_What is expected_. Start at the line in the entries below that contains "and its extention", stop at the line that contains "f(z) at z=0", and output exactly the lines in that span, both ends included.

_Available records_.

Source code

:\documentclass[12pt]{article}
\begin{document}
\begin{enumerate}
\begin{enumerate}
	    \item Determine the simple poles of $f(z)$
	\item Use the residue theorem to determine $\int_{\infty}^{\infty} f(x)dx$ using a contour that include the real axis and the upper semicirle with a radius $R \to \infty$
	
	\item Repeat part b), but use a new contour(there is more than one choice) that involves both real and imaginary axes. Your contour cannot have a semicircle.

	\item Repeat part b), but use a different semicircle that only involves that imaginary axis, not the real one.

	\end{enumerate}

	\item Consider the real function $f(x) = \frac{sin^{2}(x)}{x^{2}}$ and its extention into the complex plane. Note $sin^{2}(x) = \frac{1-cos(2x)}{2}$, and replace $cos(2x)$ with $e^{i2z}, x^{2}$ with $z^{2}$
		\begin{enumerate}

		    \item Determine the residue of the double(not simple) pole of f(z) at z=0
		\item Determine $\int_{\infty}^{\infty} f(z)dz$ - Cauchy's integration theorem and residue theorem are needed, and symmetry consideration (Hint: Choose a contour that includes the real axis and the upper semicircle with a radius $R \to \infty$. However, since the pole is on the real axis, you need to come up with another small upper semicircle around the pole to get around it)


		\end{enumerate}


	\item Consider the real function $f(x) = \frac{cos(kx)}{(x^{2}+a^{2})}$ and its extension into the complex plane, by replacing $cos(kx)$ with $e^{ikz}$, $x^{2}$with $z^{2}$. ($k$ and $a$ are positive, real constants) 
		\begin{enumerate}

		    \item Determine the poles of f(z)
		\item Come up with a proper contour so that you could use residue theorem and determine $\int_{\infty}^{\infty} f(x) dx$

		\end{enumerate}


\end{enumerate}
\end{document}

_Exercise solution_.
	\item Consider the real function $f(x) = \frac{sin^{2}(x)}{x^{2}}$ and its extention into the complex plane. Note $sin^{2}(x) = \frac{1-cos(2x)}{2}$, and replace $cos(2x)$ with $e^{i2z}, x^{2}$ with $z^{2}$
		\begin{enumerate}

		    \item Determine the residue of the double(not simple) pole of f(z) at z=0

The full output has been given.